17So I hated life, because the work that is done under the sun was grievous to me. All of it is meaningless, a chasing after the wind.17Therefore, I hated life because the work that was done under the sun was distressing to me. For everything is futile and a pursuit of the wind.
18I hated all the things I had toiled for under the sun, because I must leave them to the one who comes after me.18I hated all my work that I labored at under the sun because I must leave it to the one who comes after me.
19And who knows whether that person will be wise or foolish? Yet they will have control over all the fruit of my toil into which I have poured my effort and skill under the sun. This too is meaningless.19And who knows whether he will be wise or a fool? Yet he will take over all my work that I labored at skillfully under the sun. This too is futile.

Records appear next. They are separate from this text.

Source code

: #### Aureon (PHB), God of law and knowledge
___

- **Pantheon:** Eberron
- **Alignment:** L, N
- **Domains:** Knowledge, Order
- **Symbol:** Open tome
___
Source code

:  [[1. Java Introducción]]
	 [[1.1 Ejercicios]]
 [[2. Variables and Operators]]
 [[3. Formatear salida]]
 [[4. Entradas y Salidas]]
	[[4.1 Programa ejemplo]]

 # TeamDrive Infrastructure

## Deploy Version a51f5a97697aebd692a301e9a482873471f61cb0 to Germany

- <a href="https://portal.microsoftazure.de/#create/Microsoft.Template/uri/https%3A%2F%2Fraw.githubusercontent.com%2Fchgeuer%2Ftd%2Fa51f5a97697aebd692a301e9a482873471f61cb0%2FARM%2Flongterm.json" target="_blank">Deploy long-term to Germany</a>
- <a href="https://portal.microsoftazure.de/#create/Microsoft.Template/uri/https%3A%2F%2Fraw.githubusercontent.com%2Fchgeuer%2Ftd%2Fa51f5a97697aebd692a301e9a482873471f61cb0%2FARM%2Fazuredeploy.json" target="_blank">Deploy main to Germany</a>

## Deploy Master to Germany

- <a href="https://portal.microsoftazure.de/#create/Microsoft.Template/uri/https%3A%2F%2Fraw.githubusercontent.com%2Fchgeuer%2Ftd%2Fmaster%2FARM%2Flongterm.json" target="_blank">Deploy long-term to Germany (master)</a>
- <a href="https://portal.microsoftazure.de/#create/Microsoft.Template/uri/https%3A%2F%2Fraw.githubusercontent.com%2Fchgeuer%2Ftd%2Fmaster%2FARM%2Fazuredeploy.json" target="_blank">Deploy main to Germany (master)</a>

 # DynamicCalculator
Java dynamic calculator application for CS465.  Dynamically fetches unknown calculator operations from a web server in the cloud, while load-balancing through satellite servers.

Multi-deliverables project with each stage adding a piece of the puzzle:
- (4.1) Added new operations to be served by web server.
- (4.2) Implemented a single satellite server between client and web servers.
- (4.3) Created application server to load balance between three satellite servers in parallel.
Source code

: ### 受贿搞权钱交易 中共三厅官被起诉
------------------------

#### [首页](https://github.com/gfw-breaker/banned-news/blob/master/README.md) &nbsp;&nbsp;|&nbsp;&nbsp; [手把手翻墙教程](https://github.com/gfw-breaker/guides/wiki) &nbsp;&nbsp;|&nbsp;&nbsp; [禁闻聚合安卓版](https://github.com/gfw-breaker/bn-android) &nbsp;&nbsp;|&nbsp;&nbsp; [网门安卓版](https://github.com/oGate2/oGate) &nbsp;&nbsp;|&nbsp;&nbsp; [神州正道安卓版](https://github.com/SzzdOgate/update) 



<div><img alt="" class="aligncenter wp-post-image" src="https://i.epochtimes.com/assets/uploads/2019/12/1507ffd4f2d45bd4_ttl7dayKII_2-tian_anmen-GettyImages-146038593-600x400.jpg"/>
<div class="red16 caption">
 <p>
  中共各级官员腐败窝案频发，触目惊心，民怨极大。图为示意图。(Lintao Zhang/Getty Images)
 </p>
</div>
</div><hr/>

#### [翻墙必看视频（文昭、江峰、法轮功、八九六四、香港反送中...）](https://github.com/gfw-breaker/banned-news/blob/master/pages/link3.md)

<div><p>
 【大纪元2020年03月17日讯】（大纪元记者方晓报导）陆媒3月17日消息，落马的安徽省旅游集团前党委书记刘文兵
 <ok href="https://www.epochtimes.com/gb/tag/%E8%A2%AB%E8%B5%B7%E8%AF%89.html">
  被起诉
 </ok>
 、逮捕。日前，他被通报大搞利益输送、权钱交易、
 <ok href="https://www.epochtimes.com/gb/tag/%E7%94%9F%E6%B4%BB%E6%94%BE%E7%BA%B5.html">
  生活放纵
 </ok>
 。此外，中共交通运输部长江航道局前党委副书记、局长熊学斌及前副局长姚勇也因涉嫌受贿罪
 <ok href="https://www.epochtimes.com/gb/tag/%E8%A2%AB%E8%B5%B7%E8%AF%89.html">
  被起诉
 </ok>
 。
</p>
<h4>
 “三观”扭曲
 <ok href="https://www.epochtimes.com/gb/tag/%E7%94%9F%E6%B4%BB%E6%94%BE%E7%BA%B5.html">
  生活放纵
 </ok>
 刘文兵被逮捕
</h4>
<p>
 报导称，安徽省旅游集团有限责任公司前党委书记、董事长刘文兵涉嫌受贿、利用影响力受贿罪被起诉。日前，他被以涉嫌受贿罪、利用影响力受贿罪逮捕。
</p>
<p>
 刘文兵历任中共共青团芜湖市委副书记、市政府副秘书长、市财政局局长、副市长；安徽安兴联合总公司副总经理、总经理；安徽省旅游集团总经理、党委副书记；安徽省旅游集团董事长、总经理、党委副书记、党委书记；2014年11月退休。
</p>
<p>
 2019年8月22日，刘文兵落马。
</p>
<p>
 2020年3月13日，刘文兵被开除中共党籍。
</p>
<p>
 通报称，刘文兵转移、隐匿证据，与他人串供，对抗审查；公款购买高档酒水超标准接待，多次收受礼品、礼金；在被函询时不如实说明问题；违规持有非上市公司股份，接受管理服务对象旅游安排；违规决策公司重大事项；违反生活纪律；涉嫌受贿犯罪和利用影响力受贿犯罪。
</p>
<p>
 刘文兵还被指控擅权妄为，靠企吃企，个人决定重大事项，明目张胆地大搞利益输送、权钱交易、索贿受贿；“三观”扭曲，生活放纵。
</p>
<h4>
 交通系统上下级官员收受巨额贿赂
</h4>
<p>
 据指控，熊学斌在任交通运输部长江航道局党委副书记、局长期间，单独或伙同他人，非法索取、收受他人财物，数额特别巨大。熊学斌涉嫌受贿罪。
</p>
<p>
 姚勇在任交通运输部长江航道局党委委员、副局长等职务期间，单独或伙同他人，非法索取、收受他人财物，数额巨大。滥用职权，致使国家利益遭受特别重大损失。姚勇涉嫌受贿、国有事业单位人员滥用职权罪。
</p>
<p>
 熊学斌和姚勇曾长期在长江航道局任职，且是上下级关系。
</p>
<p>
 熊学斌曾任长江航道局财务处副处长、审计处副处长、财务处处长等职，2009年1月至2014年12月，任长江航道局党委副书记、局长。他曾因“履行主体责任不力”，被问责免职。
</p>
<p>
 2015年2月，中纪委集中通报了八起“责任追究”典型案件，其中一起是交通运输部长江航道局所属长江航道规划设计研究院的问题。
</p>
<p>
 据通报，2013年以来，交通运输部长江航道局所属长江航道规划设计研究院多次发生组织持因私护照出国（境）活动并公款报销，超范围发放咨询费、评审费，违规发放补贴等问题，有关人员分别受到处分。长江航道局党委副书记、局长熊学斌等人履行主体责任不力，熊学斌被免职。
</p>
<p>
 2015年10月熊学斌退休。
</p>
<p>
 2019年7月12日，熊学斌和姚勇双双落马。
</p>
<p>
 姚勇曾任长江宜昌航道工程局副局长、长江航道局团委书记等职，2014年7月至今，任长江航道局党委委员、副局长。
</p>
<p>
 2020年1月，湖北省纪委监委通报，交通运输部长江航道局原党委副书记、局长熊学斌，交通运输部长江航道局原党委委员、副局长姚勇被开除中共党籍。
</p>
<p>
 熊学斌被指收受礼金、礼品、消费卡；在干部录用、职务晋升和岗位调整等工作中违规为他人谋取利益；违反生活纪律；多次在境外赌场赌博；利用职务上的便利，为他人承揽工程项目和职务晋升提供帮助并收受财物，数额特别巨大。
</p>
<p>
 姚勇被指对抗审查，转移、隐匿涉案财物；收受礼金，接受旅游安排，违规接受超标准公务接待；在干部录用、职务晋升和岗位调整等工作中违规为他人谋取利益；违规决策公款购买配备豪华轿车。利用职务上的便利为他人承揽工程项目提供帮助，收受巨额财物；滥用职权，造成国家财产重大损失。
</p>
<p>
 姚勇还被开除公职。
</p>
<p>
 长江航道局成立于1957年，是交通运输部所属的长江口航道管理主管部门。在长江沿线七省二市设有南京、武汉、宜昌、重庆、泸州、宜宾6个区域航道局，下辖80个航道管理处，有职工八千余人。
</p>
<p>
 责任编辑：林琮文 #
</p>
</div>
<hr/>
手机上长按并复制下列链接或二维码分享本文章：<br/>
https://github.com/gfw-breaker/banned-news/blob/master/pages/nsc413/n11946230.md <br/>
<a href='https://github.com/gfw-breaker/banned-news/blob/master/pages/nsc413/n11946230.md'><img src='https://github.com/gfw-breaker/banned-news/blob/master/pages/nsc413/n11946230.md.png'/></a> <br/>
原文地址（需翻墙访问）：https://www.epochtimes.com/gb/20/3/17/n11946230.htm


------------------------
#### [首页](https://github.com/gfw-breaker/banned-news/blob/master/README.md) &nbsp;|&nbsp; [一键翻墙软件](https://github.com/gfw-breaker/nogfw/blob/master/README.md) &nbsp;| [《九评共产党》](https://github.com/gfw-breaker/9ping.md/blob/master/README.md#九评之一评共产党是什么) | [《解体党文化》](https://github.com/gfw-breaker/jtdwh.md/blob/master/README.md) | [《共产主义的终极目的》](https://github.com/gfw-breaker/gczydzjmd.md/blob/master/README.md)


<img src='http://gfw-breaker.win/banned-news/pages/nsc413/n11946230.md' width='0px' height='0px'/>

20So my heart began to despair over all my toilsome labor under the sun.20So I began to give myself over to despair concerning all my work that I had labored at under the sun.
21For a person may labor with wisdom, knowledge and skill, and then they must leave all they own to another who has not toiled for it. This too is meaningless and a great misfortune.21When there is a person whose work was done with wisdom, knowledge, and skill, and he must give his portion to a person who has not worked for it, this too is futile and a great wrong.
22What do people get for all the toil and anxious striving with which they labor under the sun?22For what does a person get with all his work and all his efforts that he labors at under the sun?
23All their days their work is grief and pain; even at night their minds do not rest. This too is meaningless.23For all his days are filled with grief, and his occupation is sorrowful; even at night, his mind does not rest. This too is futile.
24A person can do nothing better than to eat and drink and find satisfaction in their own toil. This too, I see, is from the hand of God,24There is nothing better for a person than to eat, drink, and enjoy his work. I have seen that even this is from God's hand,
25for without him, who can eat or find enjoyment?25because who can eat and who can enjoy life apart from him?
26To the person who pleases him, God gives wisdom, knowledge and happiness, but to the sinner he gives the task of gathering and storing up wealth to hand it over to the one who pleases God. This too is meaningless, a chasing after the wind.26For to the person who is pleasing in his sight, he gives wisdom, knowledge, and joy; but to the sinner he gives the task of gathering and accumulating in order to give to the one who is pleasing in God's sight. This too is futile and a pursuit of the wind.